In our project visualization and data mining tools are applied to Algal biomass prediction in Illinois streams. The problem of algal biomass prediction in Illinois streams lies in explaining the variability in algal biomass measured as chlorophyl a, based on nutrients (total or dissolved nitrogen, and total or dissolved phosphorus) and other variables (water velocity, canopy cover along the streambank, stream width/depth, etc.). Algae are either the direct or indirect cause of most problems related to nutrient enrichment. Overlay of the elevation map of Illinois and the Algae predicted values at water station locations (right). This project was supported by the National Science Foundation and National Center for Supercomputing Applications.
We focused on the problem of modeling groundwater recharge and discharge rates. The phenomena related to groundwater recharge and discharge result from a set of complex, uncertain processes and are generally difficult to study. We provide test data to illustrate how to incorporate and mine slope, soil type and proximity to water bodies for predicting groundwater recharge and discharge (R/D) rate models. The joint research of NCSA and Illinois State Water Survey (ISWS) combines the computer science and ground water science expertise, and leveraged numerical methods and image processing algorithms to efficiently estimate R/D rates. The results of our joint research help hydro-geologists to better understand zonation delineation. The work in progress is being tested against an intensively studied field site in Wisconsin and it will be applied immediately to several groundwater studies in northeastern Illinois. Spatial Pattern to Learn (Sp2Learn) software presents a framework for accurate estimation of geospatial models from sparse field measurements using image processing and machine learning.

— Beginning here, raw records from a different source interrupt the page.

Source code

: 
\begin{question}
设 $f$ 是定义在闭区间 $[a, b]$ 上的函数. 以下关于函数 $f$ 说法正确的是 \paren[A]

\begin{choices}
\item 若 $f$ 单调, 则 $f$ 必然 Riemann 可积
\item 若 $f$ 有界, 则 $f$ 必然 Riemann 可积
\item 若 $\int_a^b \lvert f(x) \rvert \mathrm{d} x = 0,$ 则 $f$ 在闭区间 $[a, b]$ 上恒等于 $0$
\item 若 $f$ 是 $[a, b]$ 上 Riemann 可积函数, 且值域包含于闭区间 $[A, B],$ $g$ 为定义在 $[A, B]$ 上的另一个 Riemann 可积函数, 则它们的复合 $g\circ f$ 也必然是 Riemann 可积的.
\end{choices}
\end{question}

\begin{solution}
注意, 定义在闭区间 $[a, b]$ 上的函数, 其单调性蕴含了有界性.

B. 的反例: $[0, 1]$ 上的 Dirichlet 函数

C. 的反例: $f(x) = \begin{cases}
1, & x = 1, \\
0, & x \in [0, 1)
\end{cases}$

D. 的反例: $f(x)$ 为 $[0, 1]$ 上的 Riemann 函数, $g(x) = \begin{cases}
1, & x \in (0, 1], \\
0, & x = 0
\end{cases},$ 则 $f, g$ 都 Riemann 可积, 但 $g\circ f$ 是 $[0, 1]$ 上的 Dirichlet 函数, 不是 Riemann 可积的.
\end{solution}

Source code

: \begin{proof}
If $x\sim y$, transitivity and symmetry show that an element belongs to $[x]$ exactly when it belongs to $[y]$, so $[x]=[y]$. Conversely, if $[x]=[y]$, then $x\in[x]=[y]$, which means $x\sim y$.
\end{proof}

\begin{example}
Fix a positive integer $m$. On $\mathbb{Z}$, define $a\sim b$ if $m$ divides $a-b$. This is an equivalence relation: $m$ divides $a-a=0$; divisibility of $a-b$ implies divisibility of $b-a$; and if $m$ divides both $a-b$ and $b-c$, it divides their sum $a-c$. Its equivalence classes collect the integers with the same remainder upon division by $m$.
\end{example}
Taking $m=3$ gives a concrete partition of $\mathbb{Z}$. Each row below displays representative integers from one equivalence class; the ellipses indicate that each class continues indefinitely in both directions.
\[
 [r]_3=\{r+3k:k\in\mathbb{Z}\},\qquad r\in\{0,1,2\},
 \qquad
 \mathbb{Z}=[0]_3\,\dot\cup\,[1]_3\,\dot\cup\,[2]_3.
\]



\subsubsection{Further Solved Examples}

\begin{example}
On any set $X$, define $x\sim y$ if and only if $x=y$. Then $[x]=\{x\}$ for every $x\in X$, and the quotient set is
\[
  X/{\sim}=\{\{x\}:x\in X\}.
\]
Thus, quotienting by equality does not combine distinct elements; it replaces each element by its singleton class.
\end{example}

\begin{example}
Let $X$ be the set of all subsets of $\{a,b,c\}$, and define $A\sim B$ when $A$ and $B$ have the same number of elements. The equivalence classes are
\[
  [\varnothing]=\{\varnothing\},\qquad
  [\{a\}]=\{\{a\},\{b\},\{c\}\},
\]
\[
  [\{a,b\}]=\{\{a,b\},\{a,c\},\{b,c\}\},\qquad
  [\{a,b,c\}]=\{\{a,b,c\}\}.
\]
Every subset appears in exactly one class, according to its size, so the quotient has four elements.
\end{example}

The project of visualization and analysis of the aerial land images of Costa Rica, obtained from the CARTA 2003 and CARTA 2005 missions is part of a broader initiative called the Advanced Research and Technology Collaboratory for the Americas (ARTCA). Activities of researchers from the Instituto Tecnologico de Costa Rica (ITCR), Centro Nacional de Alta Tecnología (CeNAT), National Center for Supercomputing Applications (NCSA) and universities are coordinated by CeNAT in Costa Rica.
With the bicentennial celebration of the birth of Abraham Lincoln in 2009, our work was motivated by delivering the information about Abraham Lincoln’s life to scientific and educational communities. Many Lincoln documents have already been studied and made available to the public through books, monographs, and initiatives, some of which are available online in Library of Congress, Abraham Lincoln Presidential Library, The Papers of Abraham Lincoln and The Collected Works of Abraham Lincoln. The existing virtual spaces accessible via the Internet usually do not provide a comprehensive view of the fast growing amounts of digital information about Lincoln’s life. Our objective is to integrate heterogeneous data sources in a virtual observatory and provide access to temporal, spatial and contextual dimensions of the underlying large volume of data. The overall project to digitize, store, and make publicly available all Lincoln writings is a joint effort of multiple institutions, including NCSA, the Illinois Historic Preservation Agency, and the Abraham Lincoln Presidential Library and Museum.
As part of this project, the design of the virtual observatory has two major objectives. The scientific objective reflects our broader interest in manipulation and image processing of terabytes of data. The educational objective aims at making the documents accessible to the general public, students and scholars through the web-based interface. The advanced information delivery system supports data browsing, text query-based searching, geospatial data retrieval and visualization, and transcription services for transcribing image scans of handwriting to text.
Joint performance of dancers from two remote sites, UC Berkeley and University of Illinois at Urbana-Champaign.
PHYSNET Project: Physical Interaction Using the Internet – The Virtual Coach Intervention
In a tele-immersive environment the learning of shooting and other techniques (e.g. hook pass, figure eight dribble, one-on-one defense) allows for minimal physical interaction with other players, minimizing the likelihood of injuries. In addition all players, regardless of location, can be closely supervised by a coach. For this work we colaborate with Mike Frogley, a headcoach of men’s and women’s basketball teams at the University of Illinois.
An on-line weather prediction system illustrates on-demand weather interpolations over time and space from measurements acquired at US weather stations integrated with a web publishing mechanism. The on-line demonstration is available at http://isda.ncsa.uiuc.edu:8080/dse/index.html.
Motivation: A scientist develops a set of algorithms to interpolate weather data, designs interpolation algorithms, processes data, and publishes a paper on the new interpolated data set. This scientist then shares the work with others by publishing a live service so that other users may execute the same or modified analyses leading to new results. Not only does the live service enable other researchers to use the interpolation, sub-setting, and visualization services, but it also makes the research results available for both knowledge integration and pursuing more complex research.
We focused on evaluating the information value, data volumes and computational requirements during decision making processes. The problem is stated as information gathering about decision processes using geospatial electronic records and described in more details below. Our work addresses the tradeoffs of electronic information preservation in terms of file format, data volumes and computational requirements. The government makes a large number of high-confidence decisions using geospatial electronic records. Decision makers might process maps and photographs called raster data, vector data that represent linear features like county boundaries or streams, and statistics in tabular form to arrive to a decision that affects the lives of many citizens. The problem is to document, preserve, and reconstruct the processes later, often years after the initial decision has been made.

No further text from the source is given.